What the task asks: Make an exact copy of the records below, leaving every image out.

Data under study:
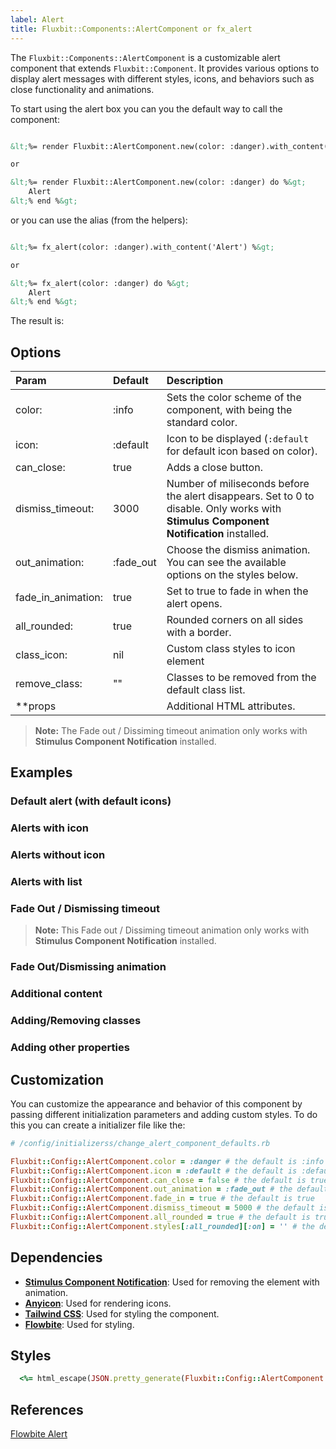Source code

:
 ```yaml
---
label: Alert
title: Fluxbit::Components::AlertComponent or fx_alert
---
```


The `Fluxbit::Components::AlertComponent` is a customizable alert component that extends `Fluxbit::Component`.
It provides various options to display alert messages with different styles, icons, and behaviors such as close functionality and animations.

To start using the alert box you can you the default way to call the component:

```html

&lt;%= render Fluxbit::AlertComponent.new(color: :danger).with_content('Alert') %&gt;

or

&lt;%= render Fluxbit::AlertComponent.new(color: :danger) do %&gt;
    Alert
&lt;% end %&gt;

```

or you can use the alias (from the helpers):

```html

&lt;%= fx_alert(color: :danger).with_content('Alert') %&gt;

or

&lt;%= fx_alert(color: :danger) do %&gt;
    Alert
&lt;% end %&gt;

```

The result is:

<lookbook-embed app="/lookbook/" preview="Fluxbit::Components::AlertComponentPreview" scenario="playground" panels="params,source"></lookbook-embed>

## Options

| Param              | Default   | Description
|:-------------------|:----------|:------------
| color:             | :info     | Sets the color scheme of the component, with being the standard color.
| icon:              | :default  | Icon to be displayed (`:default` for default icon based on color).
| can_close:         | true      | Adds a close button.
| dismiss_timeout:   | 3000      | Number of miliseconds before the alert disappears. Set to 0 to disable. Only works with **Stimulus Component Notification** installed.
| out_animation:     | :fade_out | Choose the dismiss animation. You can see the available options on the styles below.
| fade_in_animation: | true      | Set to true to fade in when the alert opens.
| all_rounded:       | true      | Rounded corners on all sides with a border.
| class_icon:        | nil       | Custom class styles to icon element
| remove_class:      | ""        | Classes to be removed from the default class list.
| **props            |           | Additional HTML attributes.

> **Note:** The Fade out / Dissiming timeout animation only works with **Stimulus Component Notification** installed.

## Examples

### Default alert (with default icons)

<lookbook-embed app="/lookbook/" preview="Fluxbit::Components::AlertComponentPreview" scenario="default_alerts" panels="source"></lookbook-embed>

### Alerts with icon

<lookbook-embed app="/lookbook/" preview="Fluxbit::Components::AlertComponentPreview" scenario="alert_with_icon" panels="source"></lookbook-embed>

### Alerts without icon

<lookbook-embed app="/lookbook/" preview="Fluxbit::Components::AlertComponentPreview" scenario="alert_without_icon" panels="source"></lookbook-embed>

### Alerts with list

<lookbook-embed app="/lookbook/" preview="Fluxbit::Components::AlertComponentPreview" scenario="alert_with_list" panels="source"></lookbook-embed>

### Fade Out / Dismissing timeout

> **Note:** This Fade out / Dissiming timeout animation only works with **Stimulus Component Notification** installed.

<lookbook-embed app="/lookbook/" preview="Fluxbit::Components::AlertComponentPreview" scenario="dismissing_timeout" panels="source"></lookbook-embed>

### Fade Out/Dismissing animation

<lookbook-embed app="/lookbook/" preview="Fluxbit::Components::AlertComponentPreview" scenario="dismissing_animation" panels="source"></lookbook-embed>

### Additional content

<lookbook-embed app="/lookbook/" preview="Fluxbit::Components::AlertComponentPreview" scenario="additional_content" panels="source"></lookbook-embed>

### Adding/Removing classes

<lookbook-embed app="/lookbook/" preview="Fluxbit::Components::AlertComponentPreview" scenario="adding_removing_classes" panels="source"></lookbook-embed>

### Adding other properties

<lookbook-embed app="/lookbook/" preview="Fluxbit::Components::AlertComponentPreview" scenario="adding_other_properties" panels="source"></lookbook-embed>

## Customization

You can customize the appearance and behavior of this component by passing different initialization parameters and adding custom styles.
To do this you can create a initializer file like the:

```ruby
# /config/initializerss/change_alert_component_defaults.rb

Fluxbit::Config::AlertComponent.color = :danger # the default is :info
Fluxbit::Config::AlertComponent.icon = :default # the default is :default
Fluxbit::Config::AlertComponent.can_close = false # the default is true
Fluxbit::Config::AlertComponent.out_animation = :fade_out # the default is :fade_out
Fluxbit::Config::AlertComponent.fade_in = true # the default is true
Fluxbit::Config::AlertComponent.dismiss_timeout = 5000 # the default is 3000
Fluxbit::Config::AlertComponent.all_rounded = true # the default is true
Fluxbit::Config::AlertComponent.styles[:all_rounded][:on] = '' # the default is 'rounded-lg border-2'

```

## Dependencies

- [**Stimulus Component Notification**](https://www.stimulus-components.com/docs/stimulus-notification): Used for removing the element with animation.
- [**Anyicon**](https://github.com/arthurmolina/anyicon): Used for rendering icons.
- [**Tailwind CSS**](https://tailwindcss.com/): Used for styling the component.
- [**Flowbite**](https://flowbite.com/): Used for styling.

## Styles

```ruby
  <%= html_escape(JSON.pretty_generate(Fluxbit::Config::AlertComponent.styles)) %>
```

## References

[Flowbite Alert](https://flowbite.com/docs/components/alerts/)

Written reply:
Source code

:
 ```yaml
---
label: Alert
title: Fluxbit::Components::AlertComponent or fx_alert
---
```


The `Fluxbit::Components::AlertComponent` is a customizable alert component that extends `Fluxbit::Component`.
It provides various options to display alert messages with different styles, icons, and behaviors such as close functionality and animations.

To start using the alert box you can you the default way to call the component:

```html

&lt;%= render Fluxbit::AlertComponent.new(color: :danger).with_content('Alert') %&gt;

or

&lt;%= render Fluxbit::AlertComponent.new(color: :danger) do %&gt;
    Alert
&lt;% end %&gt;

```

or you can use the alias (from the helpers):

```html

&lt;%= fx_alert(color: :danger).with_content('Alert') %&gt;

or

&lt;%= fx_alert(color: :danger) do %&gt;
    Alert
&lt;% end %&gt;

```

The result is:

<lookbook-embed app="/lookbook/" preview="Fluxbit::Components::AlertComponentPreview" scenario="playground" panels="params,source"></lookbook-embed>

## Options

| Param              | Default   | Description
|:-------------------|:----------|:------------
| color:             | :info     | Sets the color scheme of the component, with being the standard color.
| icon:              | :default  | Icon to be displayed (`:default` for default icon based on color).
| can_close:         | true      | Adds a close button.
| dismiss_timeout:   | 3000      | Number of miliseconds before the alert disappears. Set to 0 to disable. Only works with **Stimulus Component Notification** installed.
| out_animation:     | :fade_out | Choose the dismiss animation. You can see the available options on the styles below.
| fade_in_animation: | true      | Set to true to fade in when the alert opens.
| all_rounded:       | true      | Rounded corners on all sides with a border.
| class_icon:        | nil       | Custom class styles to icon element
| remove_class:      | ""        | Classes to be removed from the default class list.
| **props            |           | Additional HTML attributes.

> **Note:** The Fade out / Dissiming timeout animation only works with **Stimulus Component Notification** installed.

## Examples

### Default alert (with default icons)

<lookbook-embed app="/lookbook/" preview="Fluxbit::Components::AlertComponentPreview" scenario="default_alerts" panels="source"></lookbook-embed>

### Alerts with icon

<lookbook-embed app="/lookbook/" preview="Fluxbit::Components::AlertComponentPreview" scenario="alert_with_icon" panels="source"></lookbook-embed>

### Alerts without icon

<lookbook-embed app="/lookbook/" preview="Fluxbit::Components::AlertComponentPreview" scenario="alert_without_icon" panels="source"></lookbook-embed>

### Alerts with list

<lookbook-embed app="/lookbook/" preview="Fluxbit::Components::AlertComponentPreview" scenario="alert_with_list" panels="source"></lookbook-embed>

### Fade Out / Dismissing timeout

> **Note:** This Fade out / Dissiming timeout animation only works with **Stimulus Component Notification** installed.

<lookbook-embed app="/lookbook/" preview="Fluxbit::Components::AlertComponentPreview" scenario="dismissing_timeout" panels="source"></lookbook-embed>

### Fade Out/Dismissing animation

<lookbook-embed app="/lookbook/" preview="Fluxbit::Components::AlertComponentPreview" scenario="dismissing_animation" panels="source"></lookbook-embed>

### Additional content

<lookbook-embed app="/lookbook/" preview="Fluxbit::Components::AlertComponentPreview" scenario="additional_content" panels="source"></lookbook-embed>

### Adding/Removing classes

<lookbook-embed app="/lookbook/" preview="Fluxbit::Components::AlertComponentPreview" scenario="adding_removing_classes" panels="source"></lookbook-embed>

### Adding other properties

<lookbook-embed app="/lookbook/" preview="Fluxbit::Components::AlertComponentPreview" scenario="adding_other_properties" panels="source"></lookbook-embed>

## Customization

You can customize the appearance and behavior of this component by passing different initialization parameters and adding custom styles.
To do this you can create a initializer file like the:

```ruby
# /config/initializerss/change_alert_component_defaults.rb

Fluxbit::Config::AlertComponent.color = :danger # the default is :info
Fluxbit::Config::AlertComponent.icon = :default # the default is :default
Fluxbit::Config::AlertComponent.can_close = false # the default is true
Fluxbit::Config::AlertComponent.out_animation = :fade_out # the default is :fade_out
Fluxbit::Config::AlertComponent.fade_in = true # the default is true
Fluxbit::Config::AlertComponent.dismiss_timeout = 5000 # the default is 3000
Fluxbit::Config::AlertComponent.all_rounded = true # the default is true
Fluxbit::Config::AlertComponent.styles[:all_rounded][:on] = '' # the default is 'rounded-lg border-2'

```

## Dependencies

- [**Stimulus Component Notification**](https://www.stimulus-components.com/docs/stimulus-notification): Used for removing the element with animation.
- [**Anyicon**](https://github.com/arthurmolina/anyicon): Used for rendering icons.
- [**Tailwind CSS**](https://tailwindcss.com/): Used for styling the component.
- [**Flowbite**](https://flowbite.com/): Used for styling.

## Styles

```ruby
  <%= html_escape(JSON.pretty_generate(Fluxbit::Config::AlertComponent.styles)) %>
```

## References

[Flowbite Alert](https://flowbite.com/docs/components/alerts/)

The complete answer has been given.